ABOUT THIS EXERCISE: Images excluded, return every record exactly as it reads.
┏━━
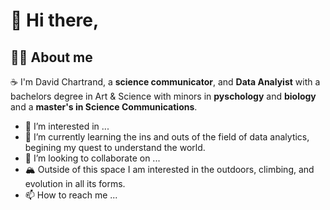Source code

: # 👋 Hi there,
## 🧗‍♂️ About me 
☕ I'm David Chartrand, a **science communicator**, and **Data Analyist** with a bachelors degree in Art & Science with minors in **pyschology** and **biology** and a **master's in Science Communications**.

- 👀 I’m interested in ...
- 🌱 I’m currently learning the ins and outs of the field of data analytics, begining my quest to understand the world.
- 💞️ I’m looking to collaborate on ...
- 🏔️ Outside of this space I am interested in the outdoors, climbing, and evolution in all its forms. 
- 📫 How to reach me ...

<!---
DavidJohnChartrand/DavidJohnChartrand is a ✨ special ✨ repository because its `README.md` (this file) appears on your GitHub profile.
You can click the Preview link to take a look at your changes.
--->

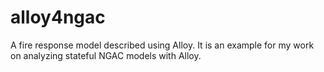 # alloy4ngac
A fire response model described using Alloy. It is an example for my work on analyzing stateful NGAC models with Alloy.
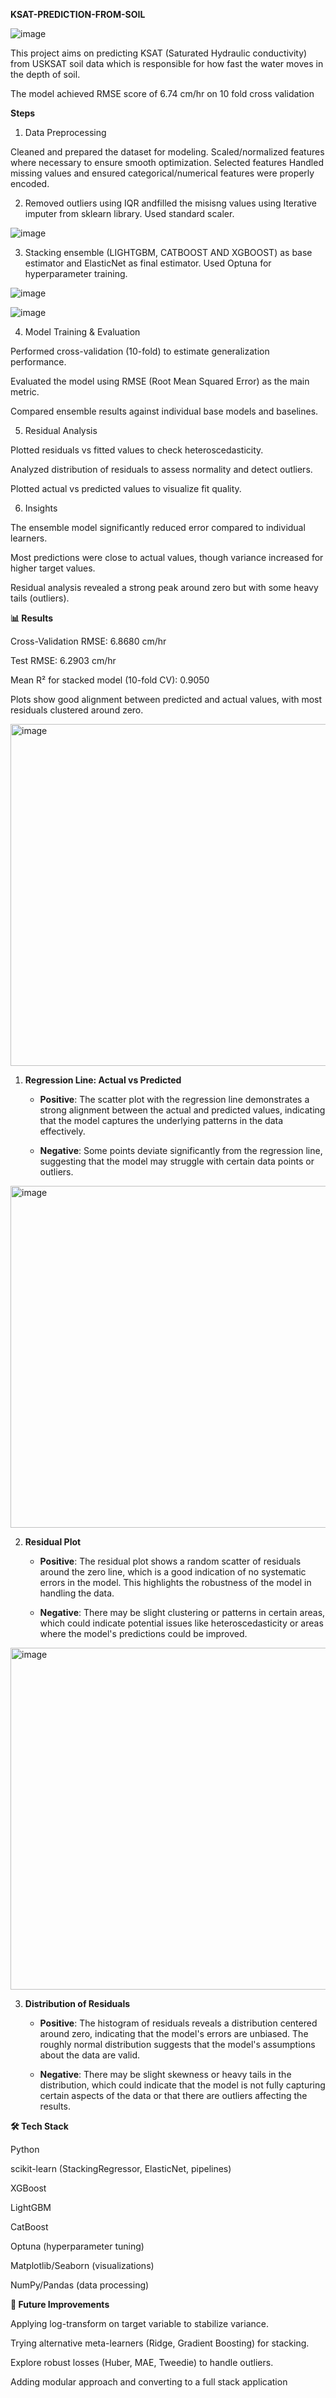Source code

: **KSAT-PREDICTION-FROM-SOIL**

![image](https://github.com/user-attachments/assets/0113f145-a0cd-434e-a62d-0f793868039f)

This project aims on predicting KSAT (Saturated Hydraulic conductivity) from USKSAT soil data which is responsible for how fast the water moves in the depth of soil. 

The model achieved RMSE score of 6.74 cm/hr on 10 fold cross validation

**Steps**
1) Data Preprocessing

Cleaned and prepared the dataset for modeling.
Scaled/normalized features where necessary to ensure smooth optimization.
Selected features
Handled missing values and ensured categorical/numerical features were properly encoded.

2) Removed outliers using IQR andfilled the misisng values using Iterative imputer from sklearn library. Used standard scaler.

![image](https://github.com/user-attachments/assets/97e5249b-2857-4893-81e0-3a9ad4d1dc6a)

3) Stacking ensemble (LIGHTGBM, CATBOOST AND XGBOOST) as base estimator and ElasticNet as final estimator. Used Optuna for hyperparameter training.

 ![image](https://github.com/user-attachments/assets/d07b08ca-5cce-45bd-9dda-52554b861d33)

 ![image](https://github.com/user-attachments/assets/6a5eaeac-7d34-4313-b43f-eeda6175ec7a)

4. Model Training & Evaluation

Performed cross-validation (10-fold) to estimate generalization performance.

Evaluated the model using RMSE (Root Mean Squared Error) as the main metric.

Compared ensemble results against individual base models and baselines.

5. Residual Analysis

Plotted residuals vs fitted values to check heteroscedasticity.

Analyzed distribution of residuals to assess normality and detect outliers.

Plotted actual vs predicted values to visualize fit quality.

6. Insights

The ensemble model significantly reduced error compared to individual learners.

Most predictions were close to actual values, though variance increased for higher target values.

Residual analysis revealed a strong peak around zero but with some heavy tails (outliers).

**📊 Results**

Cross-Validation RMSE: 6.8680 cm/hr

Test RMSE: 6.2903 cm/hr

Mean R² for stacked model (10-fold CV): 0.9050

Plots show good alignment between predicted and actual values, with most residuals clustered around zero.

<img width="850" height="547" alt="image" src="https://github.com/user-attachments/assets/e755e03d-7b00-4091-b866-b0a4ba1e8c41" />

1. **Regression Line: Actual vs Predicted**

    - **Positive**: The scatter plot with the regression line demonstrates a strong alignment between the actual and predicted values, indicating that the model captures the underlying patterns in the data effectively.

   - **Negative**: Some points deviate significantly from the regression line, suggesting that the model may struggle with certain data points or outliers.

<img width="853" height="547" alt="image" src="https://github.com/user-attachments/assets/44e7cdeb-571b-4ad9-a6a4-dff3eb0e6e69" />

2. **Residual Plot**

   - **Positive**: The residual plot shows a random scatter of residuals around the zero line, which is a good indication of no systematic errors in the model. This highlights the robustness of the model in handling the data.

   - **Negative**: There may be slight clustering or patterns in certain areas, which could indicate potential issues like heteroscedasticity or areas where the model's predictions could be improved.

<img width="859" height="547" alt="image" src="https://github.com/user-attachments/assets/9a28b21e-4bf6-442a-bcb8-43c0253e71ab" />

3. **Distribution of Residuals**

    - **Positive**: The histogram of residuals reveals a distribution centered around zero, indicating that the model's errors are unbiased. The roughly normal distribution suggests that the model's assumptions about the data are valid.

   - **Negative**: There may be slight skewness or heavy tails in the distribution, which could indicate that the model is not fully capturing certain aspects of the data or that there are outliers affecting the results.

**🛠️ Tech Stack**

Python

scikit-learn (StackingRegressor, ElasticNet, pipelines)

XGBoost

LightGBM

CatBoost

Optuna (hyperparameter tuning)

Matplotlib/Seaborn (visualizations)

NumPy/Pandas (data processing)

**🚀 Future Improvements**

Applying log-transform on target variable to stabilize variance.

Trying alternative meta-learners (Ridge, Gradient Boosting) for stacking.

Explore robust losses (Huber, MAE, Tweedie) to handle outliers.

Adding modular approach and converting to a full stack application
┗━━
EXERCISE OUTPUT:
Source code

: # 👋 Hi there,
## 🧗‍♂️ About me 
☕ I'm David Chartrand, a **science communicator**, and **Data Analyist** with a bachelors degree in Art & Science with minors in **pyschology** and **biology** and a **master's in Science Communications**.

- 👀 I’m interested in ...
- 🌱 I’m currently learning the ins and outs of the field of data analytics, begining my quest to understand the world.
- 💞️ I’m looking to collaborate on ...
- 🏔️ Outside of this space I am interested in the outdoors, climbing, and evolution in all its forms. 
- 📫 How to reach me ...

<!---
DavidJohnChartrand/DavidJohnChartrand is a ✨ special ✨ repository because its `README.md` (this file) appears on your GitHub profile.
You can click the Preview link to take a look at your changes.
--->

 # alloy4ngac
A fire response model described using Alloy. It is an example for my work on analyzing stateful NGAC models with Alloy.
Source code

: **KSAT-PREDICTION-FROM-SOIL**

![image](https://github.com/user-attachments/assets/0113f145-a0cd-434e-a62d-0f793868039f)

This project aims on predicting KSAT (Saturated Hydraulic conductivity) from USKSAT soil data which is responsible for how fast the water moves in the depth of soil. 

The model achieved RMSE score of 6.74 cm/hr on 10 fold cross validation

**Steps**
1) Data Preprocessing

Cleaned and prepared the dataset for modeling.
Scaled/normalized features where necessary to ensure smooth optimization.
Selected features
Handled missing values and ensured categorical/numerical features were properly encoded.

2) Removed outliers using IQR andfilled the misisng values using Iterative imputer from sklearn library. Used standard scaler.

![image](https://github.com/user-attachments/assets/97e5249b-2857-4893-81e0-3a9ad4d1dc6a)

3) Stacking ensemble (LIGHTGBM, CATBOOST AND XGBOOST) as base estimator and ElasticNet as final estimator. Used Optuna for hyperparameter training.

 ![image](https://github.com/user-attachments/assets/d07b08ca-5cce-45bd-9dda-52554b861d33)

 ![image](https://github.com/user-attachments/assets/6a5eaeac-7d34-4313-b43f-eeda6175ec7a)

4. Model Training & Evaluation

Performed cross-validation (10-fold) to estimate generalization performance.

Evaluated the model using RMSE (Root Mean Squared Error) as the main metric.

Compared ensemble results against individual base models and baselines.

5. Residual Analysis

Plotted residuals vs fitted values to check heteroscedasticity.

Analyzed distribution of residuals to assess normality and detect outliers.

Plotted actual vs predicted values to visualize fit quality.

6. Insights

The ensemble model significantly reduced error compared to individual learners.

Most predictions were close to actual values, though variance increased for higher target values.

Residual analysis revealed a strong peak around zero but with some heavy tails (outliers).

**📊 Results**

Cross-Validation RMSE: 6.8680 cm/hr

Test RMSE: 6.2903 cm/hr

Mean R² for stacked model (10-fold CV): 0.9050

Plots show good alignment between predicted and actual values, with most residuals clustered around zero.

<img width="850" height="547" alt="image" src="https://github.com/user-attachments/assets/e755e03d-7b00-4091-b866-b0a4ba1e8c41" />

1. **Regression Line: Actual vs Predicted**

    - **Positive**: The scatter plot with the regression line demonstrates a strong alignment between the actual and predicted values, indicating that the model captures the underlying patterns in the data effectively.

   - **Negative**: Some points deviate significantly from the regression line, suggesting that the model may struggle with certain data points or outliers.

<img width="853" height="547" alt="image" src="https://github.com/user-attachments/assets/44e7cdeb-571b-4ad9-a6a4-dff3eb0e6e69" />

2. **Residual Plot**

   - **Positive**: The residual plot shows a random scatter of residuals around the zero line, which is a good indication of no systematic errors in the model. This highlights the robustness of the model in handling the data.

   - **Negative**: There may be slight clustering or patterns in certain areas, which could indicate potential issues like heteroscedasticity or areas where the model's predictions could be improved.

<img width="859" height="547" alt="image" src="https://github.com/user-attachments/assets/9a28b21e-4bf6-442a-bcb8-43c0253e71ab" />

3. **Distribution of Residuals**

    - **Positive**: The histogram of residuals reveals a distribution centered around zero, indicating that the model's errors are unbiased. The roughly normal distribution suggests that the model's assumptions about the data are valid.

   - **Negative**: There may be slight skewness or heavy tails in the distribution, which could indicate that the model is not fully capturing certain aspects of the data or that there are outliers affecting the results.

**🛠️ Tech Stack**

Python

scikit-learn (StackingRegressor, ElasticNet, pipelines)

XGBoost

LightGBM

CatBoost

Optuna (hyperparameter tuning)

Matplotlib/Seaborn (visualizations)

NumPy/Pandas (data processing)

**🚀 Future Improvements**

Applying log-transform on target variable to stabilize variance.

Trying alternative meta-learners (Ridge, Gradient Boosting) for stacking.

Explore robust losses (Huber, MAE, Tweedie) to handle outliers.

Adding modular approach and converting to a full stack application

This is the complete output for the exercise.